Die Formel 1 kehrt zu ihren Ursprüngen zurück: 1950 fand auf dem Flugplatzkurs im britischen Silverstone der erste Grand Prix der modernen Formel 1 statt. Der geschichtsträchtige Große Preis von Großbritannien zählt Jahr für Jahr zu den Höhepunkten im WM-Kalender. Trotz zahlreicher Umbauten präsentiert sich die Hochgeschwindigkeitsstrecke nach wie vor als große fahrerische Herausforderung. Der aggressive Straßenbelag in Kombination mit dem anspruchsvollen Streckenlayout stellt auch besondere Anforderungen an die Reifen der Formel 1-Monoposti - einer der Gründe, warum Silverstone für alle Teams zu den beliebtesten Teststrecken zählt.

Hart, aber herzlich

Spätestens seit der Neu-Asphaltierung des Circuit de Catalunya vor zwei Jahren ist Silverstone der für die Reifen mit Abstand härteste Kurs im Grand Prix-Kalender.
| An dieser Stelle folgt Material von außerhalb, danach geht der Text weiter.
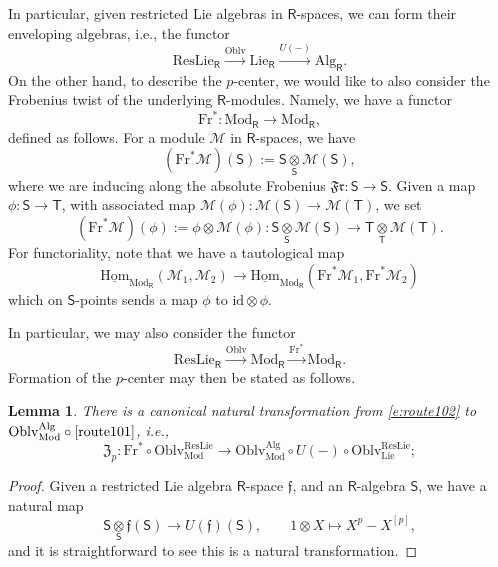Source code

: \documentclass{amsart}
\newtheorem{Lem}[Thm]{Lemma}
\theoremstyle{definition}
\newcommand{\uHom}{\underline{\on{Hom}}}
\newcommand{\sss}{\subsubsection{}}
\newcommand{\Sing}{\mathsf{S}}
\newcommand{\Ting}{\mathsf{T}}
\newcommand{\sM}{\mathscr{M}}
\newcommand{\on}{\mathrm}
\newcommand{\Ring}{\mathsf{R}}
\newcommand{\ff}{\mathfrak{f}}
\newcommand{\fZ}{\mathfrak{Z}}
\numberwithin{equation}{section}
\begin{document}
\sss In particular, given restricted Lie algebras in $\Ring$-spaces, we can form their enveloping algebras, i.e., the functor
\begin{equation} \label{route101}\on{ResLie}_\Ring \xrightarrow{\on{Oblv}} \on{Lie}_\Ring \xrightarrow{U(-)} \on{Alg}_\Ring.\end{equation}
On the other hand, to describe the $p$-center, we would like to also consider the Frobenius twist of the underlying $\Ring$-modules. Namely, we have a functor 
$$\on{Fr}^*: \on{Mod}_\Ring \rightarrow \on{Mod}_\Ring,$$ defined as follows. For a module $\sM$ in $\Ring$-spaces, we have 
$$(\on{Fr}^*\sM)(\Sing) := \Sing \underset{\Sing}\otimes \sM(\Sing),$$where we are inducing along the absolute Frobenius $\mathfrak{Fr}: \Sing \rightarrow \Sing$. Given a map $\phi: \Sing \rightarrow \Ting$, with associated map $\sM(\phi): \sM(\Sing) \rightarrow \sM(\Ting)$, we set $$(\on{Fr}^* \sM)(\phi) := \phi \otimes \sM(\phi): \Sing \underset{\Sing} \otimes \sM(\Sing) \rightarrow \Ting \underset{\Ting} \otimes \sM(\Ting).$$ 
For functoriality, note that we have a tautological map 
$$\uHom_{\on{Mod}_\Ring}(\sM_1, \sM_2) \rightarrow \uHom_{\on{Mod}_\Ring}(\on{Fr}^* \sM_1, \on{Fr}^* \sM_2)$$
which on $\Sing$-points sends a map $\phi$ to $\on{id} \otimes \phi$. 


In particular, we may also consider the functor
\begin{equation} \label{e:route102} \on{ResLie}_\Ring \xrightarrow{\on{Oblv}} \on{Mod}_\Ring  \xrightarrow{\on{Fr}^*} \on{Mod}_\Ring .\end{equation}
Formation of the $p$-center may then be stated as follows. 
\begin{Lem} There is a canonical natural transformation from \eqref{e:route102} to $\on{Oblv}^{\on{Alg}}_{\on{Mod}} \circ \eqref{route101}$, i.e., 
$$\fZ_p: \on{Fr}^* \circ \on{Oblv}^{\on{ResLie}}_{\on{Mod}} \rightarrow \on{Oblv}^{\on{Alg}}_{\on{Mod}} \circ U(-) \circ \on{Oblv}^{\on{ResLie}}_{\on{Lie}};$$
\end{Lem}

\begin{proof} Given a restricted Lie algebra $\Ring$-space $\ff$, and an $\Ring$-algebra $\Sing$, we have a natural map 
\begin{equation} \label{e:pcent}\Sing \underset{\Sing}\otimes \ff(\Sing) \rightarrow U(\ff)(\Sing), \quad \quad 1 \otimes X \mapsto X^p - X^{[p]},\end{equation}
and it is straightforward to see this is a natural transformation.
\end{proof}
\end{document}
Das liegt nicht nur an dem grobporigen und aggressiven Asphalt, sondern auch am Streckenlayout des früheren Flugplatzkurses. So zeichnet sich der Silverstone Grand Prix Circuit unter anderem durch mehrere Highspeed-Kurven wie Copse, Stowe oder Club aus, die den Reifen hohe seitliche Lasten auferlegen. Weiterhin charakteristisch für Silverstone: die mehrfach pro Runde auftretenden sehr schnellen Richtungswechsel, wie sie vor allem für die Becketts-Passage so typisch sind.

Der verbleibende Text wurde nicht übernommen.